> WHAT YOU WILL DO:
Copy all lines in the material holding the string "example".
+++ DATA TO PROCESS +++
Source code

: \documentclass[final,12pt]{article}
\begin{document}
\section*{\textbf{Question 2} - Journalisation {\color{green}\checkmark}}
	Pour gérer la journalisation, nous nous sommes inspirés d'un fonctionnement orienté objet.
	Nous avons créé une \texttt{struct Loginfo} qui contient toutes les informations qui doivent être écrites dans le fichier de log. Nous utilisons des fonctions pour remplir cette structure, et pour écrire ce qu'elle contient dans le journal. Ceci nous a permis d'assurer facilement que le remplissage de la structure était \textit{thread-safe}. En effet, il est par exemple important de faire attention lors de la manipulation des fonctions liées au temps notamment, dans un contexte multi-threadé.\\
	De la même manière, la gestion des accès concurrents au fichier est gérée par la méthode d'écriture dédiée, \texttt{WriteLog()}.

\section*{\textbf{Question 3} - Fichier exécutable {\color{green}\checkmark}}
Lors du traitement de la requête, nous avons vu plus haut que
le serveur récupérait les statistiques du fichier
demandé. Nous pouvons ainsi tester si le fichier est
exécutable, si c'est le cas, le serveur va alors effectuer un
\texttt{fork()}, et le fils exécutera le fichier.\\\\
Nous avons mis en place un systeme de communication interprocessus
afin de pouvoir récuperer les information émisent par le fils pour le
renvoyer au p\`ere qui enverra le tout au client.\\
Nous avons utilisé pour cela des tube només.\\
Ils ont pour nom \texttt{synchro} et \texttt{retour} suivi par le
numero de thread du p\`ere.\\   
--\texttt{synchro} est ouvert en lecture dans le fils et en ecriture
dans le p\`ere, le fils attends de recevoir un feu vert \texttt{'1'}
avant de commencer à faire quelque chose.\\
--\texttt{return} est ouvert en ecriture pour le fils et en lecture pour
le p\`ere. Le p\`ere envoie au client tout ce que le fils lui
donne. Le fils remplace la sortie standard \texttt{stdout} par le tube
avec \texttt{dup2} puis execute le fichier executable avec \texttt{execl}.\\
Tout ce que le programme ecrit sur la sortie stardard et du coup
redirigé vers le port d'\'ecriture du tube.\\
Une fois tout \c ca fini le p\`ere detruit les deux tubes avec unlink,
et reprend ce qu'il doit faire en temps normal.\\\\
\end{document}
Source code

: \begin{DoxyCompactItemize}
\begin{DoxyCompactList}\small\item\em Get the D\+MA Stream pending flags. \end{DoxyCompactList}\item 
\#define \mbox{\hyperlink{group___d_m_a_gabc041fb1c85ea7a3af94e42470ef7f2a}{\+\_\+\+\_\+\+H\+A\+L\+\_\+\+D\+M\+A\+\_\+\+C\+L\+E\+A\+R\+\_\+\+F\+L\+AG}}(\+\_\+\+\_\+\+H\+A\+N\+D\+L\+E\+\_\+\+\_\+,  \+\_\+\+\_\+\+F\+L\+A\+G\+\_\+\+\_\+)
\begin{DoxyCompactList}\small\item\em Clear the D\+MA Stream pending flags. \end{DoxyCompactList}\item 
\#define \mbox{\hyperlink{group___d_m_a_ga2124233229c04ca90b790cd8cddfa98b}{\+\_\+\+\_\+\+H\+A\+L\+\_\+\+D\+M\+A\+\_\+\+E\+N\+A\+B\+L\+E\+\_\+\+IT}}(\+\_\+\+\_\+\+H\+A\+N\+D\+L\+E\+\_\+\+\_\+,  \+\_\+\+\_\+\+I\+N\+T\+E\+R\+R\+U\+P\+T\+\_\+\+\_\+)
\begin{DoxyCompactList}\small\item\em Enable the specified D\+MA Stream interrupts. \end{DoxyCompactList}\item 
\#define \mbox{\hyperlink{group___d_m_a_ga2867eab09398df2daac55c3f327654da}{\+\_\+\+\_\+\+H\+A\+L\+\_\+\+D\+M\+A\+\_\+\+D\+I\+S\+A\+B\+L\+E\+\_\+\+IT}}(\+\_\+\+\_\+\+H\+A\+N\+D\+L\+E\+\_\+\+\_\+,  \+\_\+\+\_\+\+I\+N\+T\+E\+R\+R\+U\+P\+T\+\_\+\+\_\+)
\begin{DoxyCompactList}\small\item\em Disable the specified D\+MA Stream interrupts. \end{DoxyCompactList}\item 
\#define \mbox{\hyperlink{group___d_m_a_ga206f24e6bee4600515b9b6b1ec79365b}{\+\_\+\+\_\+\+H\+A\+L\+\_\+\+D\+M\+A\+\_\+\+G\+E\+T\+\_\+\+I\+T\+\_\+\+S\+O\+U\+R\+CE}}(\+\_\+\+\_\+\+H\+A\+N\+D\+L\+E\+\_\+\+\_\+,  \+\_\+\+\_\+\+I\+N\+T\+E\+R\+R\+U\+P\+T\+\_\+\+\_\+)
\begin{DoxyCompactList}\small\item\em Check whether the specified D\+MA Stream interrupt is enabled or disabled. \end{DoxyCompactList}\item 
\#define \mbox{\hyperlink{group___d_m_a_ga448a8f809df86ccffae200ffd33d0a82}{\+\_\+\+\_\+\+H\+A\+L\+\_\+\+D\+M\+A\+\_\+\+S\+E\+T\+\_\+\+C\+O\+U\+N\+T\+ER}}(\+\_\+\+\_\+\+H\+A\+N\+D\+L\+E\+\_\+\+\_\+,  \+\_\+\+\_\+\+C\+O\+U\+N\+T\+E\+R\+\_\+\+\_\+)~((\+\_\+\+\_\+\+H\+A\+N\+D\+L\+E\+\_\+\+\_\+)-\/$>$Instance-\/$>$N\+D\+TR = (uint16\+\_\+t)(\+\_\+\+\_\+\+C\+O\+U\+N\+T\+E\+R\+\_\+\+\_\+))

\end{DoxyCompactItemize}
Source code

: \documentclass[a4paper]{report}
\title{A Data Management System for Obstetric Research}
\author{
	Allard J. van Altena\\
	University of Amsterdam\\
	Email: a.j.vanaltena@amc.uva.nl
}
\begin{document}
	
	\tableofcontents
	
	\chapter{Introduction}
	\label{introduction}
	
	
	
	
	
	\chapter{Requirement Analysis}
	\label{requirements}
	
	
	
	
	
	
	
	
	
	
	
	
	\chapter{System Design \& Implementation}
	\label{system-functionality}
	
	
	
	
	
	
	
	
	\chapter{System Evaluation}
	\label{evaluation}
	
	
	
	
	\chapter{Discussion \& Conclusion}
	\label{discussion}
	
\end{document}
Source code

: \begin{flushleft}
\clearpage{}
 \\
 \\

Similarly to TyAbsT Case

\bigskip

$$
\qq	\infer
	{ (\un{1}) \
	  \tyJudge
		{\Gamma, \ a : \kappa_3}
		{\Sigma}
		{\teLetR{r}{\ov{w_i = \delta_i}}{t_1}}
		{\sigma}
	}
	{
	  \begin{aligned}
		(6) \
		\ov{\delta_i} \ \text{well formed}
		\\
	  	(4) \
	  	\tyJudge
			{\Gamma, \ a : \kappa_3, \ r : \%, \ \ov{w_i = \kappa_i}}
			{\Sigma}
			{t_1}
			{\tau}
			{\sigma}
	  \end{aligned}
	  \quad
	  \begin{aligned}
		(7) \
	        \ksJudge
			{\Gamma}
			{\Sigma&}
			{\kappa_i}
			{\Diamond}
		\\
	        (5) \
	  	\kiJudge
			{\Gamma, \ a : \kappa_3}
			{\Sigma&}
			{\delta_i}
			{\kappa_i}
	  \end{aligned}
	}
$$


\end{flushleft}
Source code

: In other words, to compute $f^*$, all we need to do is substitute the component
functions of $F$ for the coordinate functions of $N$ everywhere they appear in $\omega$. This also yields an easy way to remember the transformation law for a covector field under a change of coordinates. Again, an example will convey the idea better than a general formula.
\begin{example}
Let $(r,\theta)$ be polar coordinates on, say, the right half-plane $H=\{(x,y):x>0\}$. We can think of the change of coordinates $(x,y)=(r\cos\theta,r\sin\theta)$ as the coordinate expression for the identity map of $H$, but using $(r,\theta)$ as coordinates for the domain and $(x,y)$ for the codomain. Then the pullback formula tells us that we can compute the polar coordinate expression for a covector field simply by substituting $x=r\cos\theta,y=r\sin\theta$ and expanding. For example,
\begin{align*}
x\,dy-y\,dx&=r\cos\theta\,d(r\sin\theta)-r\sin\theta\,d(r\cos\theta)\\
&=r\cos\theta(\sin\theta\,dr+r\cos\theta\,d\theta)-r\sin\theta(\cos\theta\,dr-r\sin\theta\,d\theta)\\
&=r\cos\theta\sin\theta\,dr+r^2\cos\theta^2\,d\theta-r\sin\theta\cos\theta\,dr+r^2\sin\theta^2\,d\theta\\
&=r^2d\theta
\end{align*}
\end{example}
+++
> EXERCISE RESPONSE:
functions of $F$ for the coordinate functions of $N$ everywhere they appear in $\omega$. This also yields an easy way to remember the transformation law for a covector field under a change of coordinates. Again, an example will convey the idea better than a general formula.
\begin{example}
Let $(r,\theta)$ be polar coordinates on, say, the right half-plane $H=\{(x,y):x>0\}$. We can think of the change of coordinates $(x,y)=(r\cos\theta,r\sin\theta)$ as the coordinate expression for the identity map of $H$, but using $(r,\theta)$ as coordinates for the domain and $(x,y)$ for the codomain. Then the pullback formula tells us that we can compute the polar coordinate expression for a covector field simply by substituting $x=r\cos\theta,y=r\sin\theta$ and expanding. For example,
\end{example}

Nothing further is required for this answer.